Let's say I have a string in which I wanted to parse from an opening double-quote to a closing double-quote: 假设我有一个字符串,我想从一个开头的双引号解析为结束双引号:

asdf"pass\"word"asdf

I was lucky enough to discover that the following PCRE would match from the opening double-quote to the closing double-quote while ignoring the escaped double-quote in the middle (to properly parse the logical unit): 我很幸运地发现以下PCRE会从开头双引号到结束双引号匹配,同时忽略中间的转义双引号(正确解析逻辑单元):

".*?(?:(?!\\").)"

Match: 比赛:

"pass\"word"

However, I have no idea why this PCRE matches the opening and closing double-quote properly. 但是,我不知道为什么这个PCRE正确地匹配开始和结束双引号。

I know the following: 我知道以下内容:

" = literal double-quote “=字面双引号

.*? 。*? = lazy matching of zero or more of any character =任何字符的零或更多的惰性匹配

(?: = opening of non-capturing group (?:=打开非捕获组

(?!\\") = asserts its impossible to match literal \\" (?!\\“)=断言它不可能匹配文字\\”

. = single character =单个字符

) = closing of non-capturing group )=关闭非捕获组

" = literal double-quote “=字面双引号

It appears that a single character and a negative lookahead are apart of the same logical group. 看起来单个字符和负前瞻是同一逻辑组的一部分。 To me , this means the PCRE is saying "Match from a double-quote to zero or more of any character as long as there is no \\" right after the character, then match one more character and one single double quote." 对我来说,这意味着PCRE会说“只要字符后面没有\\”,就可以从双引号到零或更多的字符匹配,然后再匹配一个字符和一个双引号。
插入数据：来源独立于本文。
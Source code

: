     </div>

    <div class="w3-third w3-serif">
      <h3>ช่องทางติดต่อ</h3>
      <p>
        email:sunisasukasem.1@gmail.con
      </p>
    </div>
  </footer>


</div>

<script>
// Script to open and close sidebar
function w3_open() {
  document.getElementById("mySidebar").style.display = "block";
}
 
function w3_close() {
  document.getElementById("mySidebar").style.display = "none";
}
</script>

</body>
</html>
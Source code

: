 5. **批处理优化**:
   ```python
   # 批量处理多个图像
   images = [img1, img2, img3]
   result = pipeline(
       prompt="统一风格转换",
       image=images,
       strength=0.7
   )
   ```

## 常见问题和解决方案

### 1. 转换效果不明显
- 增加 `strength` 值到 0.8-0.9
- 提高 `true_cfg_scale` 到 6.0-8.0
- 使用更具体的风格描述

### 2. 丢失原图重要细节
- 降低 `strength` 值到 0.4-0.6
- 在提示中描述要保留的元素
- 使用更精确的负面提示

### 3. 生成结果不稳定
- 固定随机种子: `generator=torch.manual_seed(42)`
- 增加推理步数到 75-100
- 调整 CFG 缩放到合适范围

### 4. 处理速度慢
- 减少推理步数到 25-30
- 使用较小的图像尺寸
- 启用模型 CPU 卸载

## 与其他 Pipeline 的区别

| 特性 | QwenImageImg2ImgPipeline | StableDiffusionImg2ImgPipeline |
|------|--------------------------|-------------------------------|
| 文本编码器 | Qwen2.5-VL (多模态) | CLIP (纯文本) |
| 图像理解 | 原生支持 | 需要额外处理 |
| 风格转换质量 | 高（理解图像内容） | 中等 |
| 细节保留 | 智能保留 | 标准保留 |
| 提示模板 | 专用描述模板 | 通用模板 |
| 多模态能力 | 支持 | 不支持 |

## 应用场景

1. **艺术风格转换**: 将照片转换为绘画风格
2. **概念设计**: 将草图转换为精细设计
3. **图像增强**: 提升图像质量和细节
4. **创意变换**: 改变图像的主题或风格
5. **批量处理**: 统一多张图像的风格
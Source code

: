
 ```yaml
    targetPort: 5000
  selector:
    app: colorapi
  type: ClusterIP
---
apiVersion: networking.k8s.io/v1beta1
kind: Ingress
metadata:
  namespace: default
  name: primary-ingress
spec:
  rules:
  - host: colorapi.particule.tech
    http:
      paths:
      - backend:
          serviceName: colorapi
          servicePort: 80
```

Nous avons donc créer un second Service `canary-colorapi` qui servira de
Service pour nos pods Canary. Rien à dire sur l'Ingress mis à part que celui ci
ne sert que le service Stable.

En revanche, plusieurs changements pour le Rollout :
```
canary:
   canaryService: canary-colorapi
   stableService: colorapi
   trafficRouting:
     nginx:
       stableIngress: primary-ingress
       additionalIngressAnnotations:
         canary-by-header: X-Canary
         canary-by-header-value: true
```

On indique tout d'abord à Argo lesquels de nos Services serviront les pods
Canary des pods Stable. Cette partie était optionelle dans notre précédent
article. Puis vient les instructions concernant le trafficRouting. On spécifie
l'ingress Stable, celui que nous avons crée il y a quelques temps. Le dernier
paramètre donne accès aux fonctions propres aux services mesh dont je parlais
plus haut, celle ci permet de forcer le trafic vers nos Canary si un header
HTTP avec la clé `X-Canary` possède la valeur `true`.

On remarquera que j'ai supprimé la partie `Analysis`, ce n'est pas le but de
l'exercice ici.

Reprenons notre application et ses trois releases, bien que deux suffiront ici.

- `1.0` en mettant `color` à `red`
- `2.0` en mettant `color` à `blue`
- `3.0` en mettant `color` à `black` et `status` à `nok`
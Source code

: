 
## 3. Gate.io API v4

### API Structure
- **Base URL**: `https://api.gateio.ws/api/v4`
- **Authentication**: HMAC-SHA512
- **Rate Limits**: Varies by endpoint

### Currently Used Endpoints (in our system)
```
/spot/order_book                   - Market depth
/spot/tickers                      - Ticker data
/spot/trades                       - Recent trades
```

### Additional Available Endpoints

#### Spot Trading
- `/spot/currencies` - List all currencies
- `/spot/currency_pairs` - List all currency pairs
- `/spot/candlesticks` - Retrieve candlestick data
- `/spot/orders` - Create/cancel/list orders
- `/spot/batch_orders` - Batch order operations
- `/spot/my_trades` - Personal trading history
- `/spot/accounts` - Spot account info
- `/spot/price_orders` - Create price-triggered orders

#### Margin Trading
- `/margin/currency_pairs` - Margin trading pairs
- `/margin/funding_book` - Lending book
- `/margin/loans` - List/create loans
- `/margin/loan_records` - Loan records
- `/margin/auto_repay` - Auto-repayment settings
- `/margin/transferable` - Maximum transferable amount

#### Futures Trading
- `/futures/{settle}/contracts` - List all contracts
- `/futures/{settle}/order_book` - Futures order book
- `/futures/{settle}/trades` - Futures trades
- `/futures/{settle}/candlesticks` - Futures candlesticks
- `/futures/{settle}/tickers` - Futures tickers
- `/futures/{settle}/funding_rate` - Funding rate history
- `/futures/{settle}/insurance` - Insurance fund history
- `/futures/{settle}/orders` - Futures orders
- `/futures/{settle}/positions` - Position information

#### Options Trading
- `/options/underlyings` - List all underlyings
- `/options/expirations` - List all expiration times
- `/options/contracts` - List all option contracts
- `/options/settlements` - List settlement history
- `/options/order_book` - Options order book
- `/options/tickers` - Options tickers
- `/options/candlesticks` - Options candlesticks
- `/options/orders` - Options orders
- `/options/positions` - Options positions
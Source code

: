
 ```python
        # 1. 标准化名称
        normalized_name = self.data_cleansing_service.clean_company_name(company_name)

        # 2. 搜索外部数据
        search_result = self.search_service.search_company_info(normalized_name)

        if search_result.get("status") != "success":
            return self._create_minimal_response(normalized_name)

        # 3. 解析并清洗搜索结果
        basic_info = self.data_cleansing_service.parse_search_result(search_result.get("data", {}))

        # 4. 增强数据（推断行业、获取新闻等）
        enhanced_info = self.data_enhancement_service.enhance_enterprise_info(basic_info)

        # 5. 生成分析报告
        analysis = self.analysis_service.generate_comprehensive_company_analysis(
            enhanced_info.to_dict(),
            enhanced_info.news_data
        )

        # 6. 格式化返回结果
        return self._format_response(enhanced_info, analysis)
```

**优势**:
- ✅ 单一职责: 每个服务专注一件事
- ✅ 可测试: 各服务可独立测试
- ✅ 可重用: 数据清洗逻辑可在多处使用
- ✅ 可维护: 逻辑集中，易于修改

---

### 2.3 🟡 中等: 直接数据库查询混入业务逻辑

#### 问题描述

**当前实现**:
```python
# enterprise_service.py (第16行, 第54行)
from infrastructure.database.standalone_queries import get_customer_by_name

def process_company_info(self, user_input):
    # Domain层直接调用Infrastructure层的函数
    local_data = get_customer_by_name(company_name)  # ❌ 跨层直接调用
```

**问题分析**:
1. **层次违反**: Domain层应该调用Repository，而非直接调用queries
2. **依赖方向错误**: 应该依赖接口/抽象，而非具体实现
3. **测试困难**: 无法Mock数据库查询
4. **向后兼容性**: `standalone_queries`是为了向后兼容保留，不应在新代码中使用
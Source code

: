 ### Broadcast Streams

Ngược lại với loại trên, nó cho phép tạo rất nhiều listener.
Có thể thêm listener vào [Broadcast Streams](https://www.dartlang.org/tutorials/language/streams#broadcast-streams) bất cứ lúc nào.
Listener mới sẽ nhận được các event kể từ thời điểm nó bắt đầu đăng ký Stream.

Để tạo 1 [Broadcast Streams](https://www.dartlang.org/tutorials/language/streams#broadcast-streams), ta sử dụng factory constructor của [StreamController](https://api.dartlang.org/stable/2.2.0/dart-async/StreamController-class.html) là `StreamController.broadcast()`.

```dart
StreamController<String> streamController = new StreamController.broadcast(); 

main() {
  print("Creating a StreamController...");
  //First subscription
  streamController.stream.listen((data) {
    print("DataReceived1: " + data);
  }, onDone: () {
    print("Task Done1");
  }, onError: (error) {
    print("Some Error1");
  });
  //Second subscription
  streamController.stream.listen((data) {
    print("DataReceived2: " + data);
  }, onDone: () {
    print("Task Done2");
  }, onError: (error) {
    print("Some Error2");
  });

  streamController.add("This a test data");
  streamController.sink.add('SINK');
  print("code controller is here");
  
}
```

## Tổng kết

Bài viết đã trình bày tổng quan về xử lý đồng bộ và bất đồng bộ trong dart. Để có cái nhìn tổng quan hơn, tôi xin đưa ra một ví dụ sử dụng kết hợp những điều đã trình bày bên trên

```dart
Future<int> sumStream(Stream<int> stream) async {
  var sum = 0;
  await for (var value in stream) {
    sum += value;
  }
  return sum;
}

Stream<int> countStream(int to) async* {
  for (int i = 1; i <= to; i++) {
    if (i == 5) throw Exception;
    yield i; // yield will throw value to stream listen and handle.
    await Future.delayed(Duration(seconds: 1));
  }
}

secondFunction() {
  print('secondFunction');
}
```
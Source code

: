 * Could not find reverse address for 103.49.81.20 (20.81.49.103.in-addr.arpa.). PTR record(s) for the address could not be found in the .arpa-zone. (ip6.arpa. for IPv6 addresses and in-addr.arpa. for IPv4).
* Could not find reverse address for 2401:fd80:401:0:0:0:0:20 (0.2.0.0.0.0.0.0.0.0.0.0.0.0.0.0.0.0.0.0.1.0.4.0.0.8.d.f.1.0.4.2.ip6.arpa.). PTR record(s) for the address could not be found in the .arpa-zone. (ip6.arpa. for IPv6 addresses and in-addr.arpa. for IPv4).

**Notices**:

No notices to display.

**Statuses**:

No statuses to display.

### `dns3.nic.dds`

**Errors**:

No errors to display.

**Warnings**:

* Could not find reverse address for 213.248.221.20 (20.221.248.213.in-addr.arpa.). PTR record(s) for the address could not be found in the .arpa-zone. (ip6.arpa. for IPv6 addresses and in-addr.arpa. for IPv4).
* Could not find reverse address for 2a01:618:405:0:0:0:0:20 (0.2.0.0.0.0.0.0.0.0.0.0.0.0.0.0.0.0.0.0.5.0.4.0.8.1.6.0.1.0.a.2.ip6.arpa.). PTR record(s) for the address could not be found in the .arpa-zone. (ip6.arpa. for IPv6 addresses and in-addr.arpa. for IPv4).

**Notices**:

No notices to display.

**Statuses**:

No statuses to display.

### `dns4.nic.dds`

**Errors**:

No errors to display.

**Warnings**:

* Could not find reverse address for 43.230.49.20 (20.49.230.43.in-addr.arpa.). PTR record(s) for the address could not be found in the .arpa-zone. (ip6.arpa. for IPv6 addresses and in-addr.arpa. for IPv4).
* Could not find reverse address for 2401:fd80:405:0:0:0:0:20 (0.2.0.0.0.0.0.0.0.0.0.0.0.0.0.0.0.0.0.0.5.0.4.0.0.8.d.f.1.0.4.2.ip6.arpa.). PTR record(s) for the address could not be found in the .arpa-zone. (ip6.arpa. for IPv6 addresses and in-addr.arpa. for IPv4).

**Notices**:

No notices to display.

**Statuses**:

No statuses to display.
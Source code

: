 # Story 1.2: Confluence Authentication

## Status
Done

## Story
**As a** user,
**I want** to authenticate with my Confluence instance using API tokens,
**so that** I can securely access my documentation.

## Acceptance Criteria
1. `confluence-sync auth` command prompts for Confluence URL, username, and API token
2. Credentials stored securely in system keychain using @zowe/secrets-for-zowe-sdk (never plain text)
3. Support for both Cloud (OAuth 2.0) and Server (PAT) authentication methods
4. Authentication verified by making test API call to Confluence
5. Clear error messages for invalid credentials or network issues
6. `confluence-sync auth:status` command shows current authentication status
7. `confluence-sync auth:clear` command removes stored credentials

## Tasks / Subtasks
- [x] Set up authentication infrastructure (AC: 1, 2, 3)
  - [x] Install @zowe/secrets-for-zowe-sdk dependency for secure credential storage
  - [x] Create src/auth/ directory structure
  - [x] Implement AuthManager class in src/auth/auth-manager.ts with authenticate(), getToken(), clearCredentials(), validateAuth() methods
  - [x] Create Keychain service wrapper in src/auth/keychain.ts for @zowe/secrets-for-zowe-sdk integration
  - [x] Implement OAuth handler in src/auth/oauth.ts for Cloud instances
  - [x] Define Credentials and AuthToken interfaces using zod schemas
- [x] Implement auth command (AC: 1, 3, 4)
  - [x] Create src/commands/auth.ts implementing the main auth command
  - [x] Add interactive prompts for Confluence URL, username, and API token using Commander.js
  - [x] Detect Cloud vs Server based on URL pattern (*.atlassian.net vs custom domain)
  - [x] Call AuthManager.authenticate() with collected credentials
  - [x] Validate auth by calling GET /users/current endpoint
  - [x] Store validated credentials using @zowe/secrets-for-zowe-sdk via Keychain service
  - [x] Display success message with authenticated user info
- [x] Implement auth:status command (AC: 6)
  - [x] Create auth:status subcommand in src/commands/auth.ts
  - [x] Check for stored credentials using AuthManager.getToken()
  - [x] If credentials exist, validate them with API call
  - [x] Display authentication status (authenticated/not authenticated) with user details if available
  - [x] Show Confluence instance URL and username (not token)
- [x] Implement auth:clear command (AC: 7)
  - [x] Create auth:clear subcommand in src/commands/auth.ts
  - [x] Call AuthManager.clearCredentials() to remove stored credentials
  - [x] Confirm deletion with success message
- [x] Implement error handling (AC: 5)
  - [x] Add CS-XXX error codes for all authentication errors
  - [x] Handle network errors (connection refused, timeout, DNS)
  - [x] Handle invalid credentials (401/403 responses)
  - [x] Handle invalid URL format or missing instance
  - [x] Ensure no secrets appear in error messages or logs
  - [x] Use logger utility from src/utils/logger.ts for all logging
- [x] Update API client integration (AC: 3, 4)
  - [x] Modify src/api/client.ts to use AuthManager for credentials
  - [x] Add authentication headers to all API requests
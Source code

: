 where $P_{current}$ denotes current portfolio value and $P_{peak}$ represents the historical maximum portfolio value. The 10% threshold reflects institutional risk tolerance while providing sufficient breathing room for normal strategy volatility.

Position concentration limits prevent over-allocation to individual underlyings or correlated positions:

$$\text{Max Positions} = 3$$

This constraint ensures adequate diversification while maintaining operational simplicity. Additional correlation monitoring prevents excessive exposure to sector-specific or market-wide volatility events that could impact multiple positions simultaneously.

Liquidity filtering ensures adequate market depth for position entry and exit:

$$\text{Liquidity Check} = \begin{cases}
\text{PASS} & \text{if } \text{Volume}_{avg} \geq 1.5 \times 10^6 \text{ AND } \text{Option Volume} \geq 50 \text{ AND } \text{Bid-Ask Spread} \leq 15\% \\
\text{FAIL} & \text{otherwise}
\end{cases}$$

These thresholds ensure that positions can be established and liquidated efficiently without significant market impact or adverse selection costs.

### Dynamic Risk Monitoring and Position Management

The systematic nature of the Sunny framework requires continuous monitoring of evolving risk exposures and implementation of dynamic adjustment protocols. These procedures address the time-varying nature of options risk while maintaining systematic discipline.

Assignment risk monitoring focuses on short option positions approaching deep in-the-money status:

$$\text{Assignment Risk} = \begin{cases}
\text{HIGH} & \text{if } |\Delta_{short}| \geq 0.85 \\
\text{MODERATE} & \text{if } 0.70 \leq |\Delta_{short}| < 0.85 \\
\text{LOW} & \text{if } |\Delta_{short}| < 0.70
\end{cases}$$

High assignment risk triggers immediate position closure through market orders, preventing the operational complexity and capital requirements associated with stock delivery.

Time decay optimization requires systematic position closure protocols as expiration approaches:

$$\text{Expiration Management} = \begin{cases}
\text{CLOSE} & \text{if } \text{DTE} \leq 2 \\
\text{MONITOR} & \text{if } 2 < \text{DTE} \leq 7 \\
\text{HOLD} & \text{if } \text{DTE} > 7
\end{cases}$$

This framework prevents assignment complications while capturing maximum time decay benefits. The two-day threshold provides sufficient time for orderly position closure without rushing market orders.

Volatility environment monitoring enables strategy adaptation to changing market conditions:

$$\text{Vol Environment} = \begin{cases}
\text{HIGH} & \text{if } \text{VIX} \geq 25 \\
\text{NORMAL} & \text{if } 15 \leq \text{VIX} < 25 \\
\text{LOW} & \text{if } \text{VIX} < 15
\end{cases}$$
“

However, according to that logic the PCRE would not match the string at all. 但是,根据该逻辑,PCRE根本不匹配字符串。

Could someone help me wrap my head around this? 有人可以帮助我绕过这个吗?

It's easier to understand if you change the non-capture group to be a capture group . 如果将非捕获组更改为捕获组,则更容易理解。

Lazy matching generally moves forward one character at a time (vs. greedy matching everything it can and then giving up what it must). 懒惰匹配通常一次向前移动一个角色(相对于贪婪匹配它可以然后放弃它必须的东西)。 But it "moves forward" as far as satisfying the required parts of the pattern after it, which is accomplished by letting the .*? 但是,只要满足模式之后所需的部分,它就会“前进”,这是通过让.*? match everything up to r , then letting the negative lookahead + . 将所有内容与r匹配,然后让负面预测+ . match the d . 匹配d

Update: you asked in comment: 更新:您在评论中提问:

how come it matches up to the r at all? 它怎么会与r匹配呢? shouldn't the negative lookahead prevent it from getting passed the \\" in the string? thanks for helpin me understand, by the way 不应该是消极的前瞻阻止它在字符串中传递\\"感谢帮助我理解,顺便说一下

No, because it is not the negative lookahead stuff that is matching it. 不,因为它不是匹配它的负面前瞻性东西。 That is why I suggested you change the non-captured group into a captured group, so that you can see it is .*? 这就是为什么我建议您将未捕获的组更改为捕获的组,以便您可以看到它.*? that matches the \\" , not (?:(?!\\\\").) 匹配\\" ,而不是(?:(?!\\\\").)

.*? has the potential to match the entire string, and the regex engine uses that to satisfy the requirement to match the rest of the pattern. 有可能匹配整个字符串,正则表达式引擎使用它来满足匹配模式其余部分的要求。

Update 2: 更新2:

It is effectively the same as doing this: ".*?[^\\\\]" which is probably a lot easier to wrap your head around. 它实际上与执行此操作相同: ".*?[^\\\\]"这可能更容易包裹你的头脑。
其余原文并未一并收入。